The Newark Light Rail (NLR) is a light rail system serving Newark, New Jersey and surrounding areas, operated by New Jersey Transit Bus Operations. The service consists of two segments, the original Newark City Subway (NCS), and the extension to Broad Street station. The City Subway opened on May 16, 1935, while the combined Newark Light Rail service was officially inaugurated on July 17, 2006.

Newark City Subway

The Newark City Subway is the longer and older of the two segments. The line is a "subway–surface" line which runs underground from Penn Station to Warren Street, and above-ground north of Warren Street. Before becoming a part of the Newark Light Rail service, it was also known as the #7-City Subway line, an NJT Bus Operations route number carried over from its days when it was part of Public Service's Transport of New Jersey subsidiary. The number still applies internally. (During subway system closures, replacement buses would also bear the route number "7 City Subway.")

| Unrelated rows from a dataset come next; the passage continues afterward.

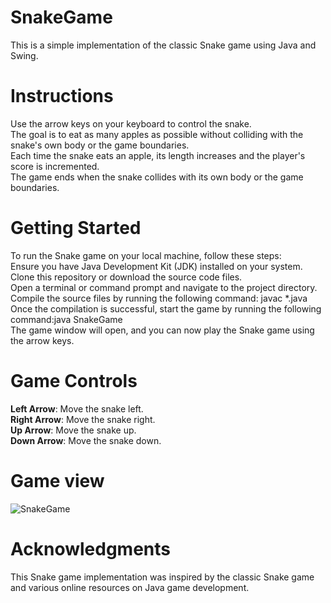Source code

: # SnakeGame

This is a simple implementation of the classic Snake game using Java and Swing.

# Instructions

Use the arrow keys on your keyboard to control the snake.
<br>The goal is to eat as many apples as possible without colliding with the snake's own body or the game boundaries.
<br>Each time the snake eats an apple, its length increases and the player's score is incremented.
<br>The game ends when the snake collides with its own body or the game boundaries.

# Getting Started

To run the Snake game on your local machine, follow these steps:
<br>Ensure you have Java Development Kit (JDK) installed on your system.
<br>Clone this repository or download the source code files.
<br>Open a terminal or command prompt and navigate to the project directory.
<br>Compile the source files by running the following command: javac *.java
<br> Once the compilation is successful, start the game by running the following command:java SnakeGame
<br>The game window will open, and you can now play the Snake game using the arrow keys.

# Game Controls

**Left Arrow**: Move the snake left.
<br>**Right Arrow**: Move the snake right.
<br>**Up Arrow**: Move the snake up.
<br>**Down Arrow**: Move the snake down.

# Game view

![SnakeGame](image_url)


# Acknowledgments

This Snake game implementation was inspired by the classic Snake game and various online resources on Java game development.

The segment is  long and runs between Grove Street in Bloomfield and Newark Penn Station, a major transportation hub with connections to the PATH rapid transit system to Manhattan, multiple bus routes, and both Amtrak and New Jersey Transit Rail Operations trains.

History 

The line opened in 1935 along the old Morris Canal right-of-way, from Broad Street (now known as Military Park) to Heller Parkway (now replaced by the nearby Branch Brook Park station). Works Progress Administration artists decorated the underground stations with Art Deco scenes from life on the defunct Morris Canal. The southernmost part, south of Warren Street, was capped with a new road, known as Raymond Boulevard. Only one grade crossing was present on the original subway; the line crosses Orange Street at grade so it can pass over the below-grade Delaware, Lackawanna and Western Railroad (now NJT Morristown Line) immediately to the north. The original Newark City Subway line had its own right-of-way and did not share city streets with local traffic, except at the Orange Street grade crossing.

Operation of the complete subway to the newly built Penn Station was delayed until 1937. The terminal below Penn Station has five tracks, two incoming and three outgoing, connected by two loop tracks. This part of the subway included a grade-separated junction with a connection to the lower level of the Newark Public Service Terminal that was used for only a few months (June to September).

An extension to a wooden station at North 6th Street or Franklin Avenue was opened in 1940, located north of the present Branch Brook Park station. In 1953 the line was cut back about one block to accommodate construction of a turning loop, and a new station, still called Franklin Avenue, was opened adjacent to Anthony Street. The station was enlarged in 2002 and renamed Branch Brook Park.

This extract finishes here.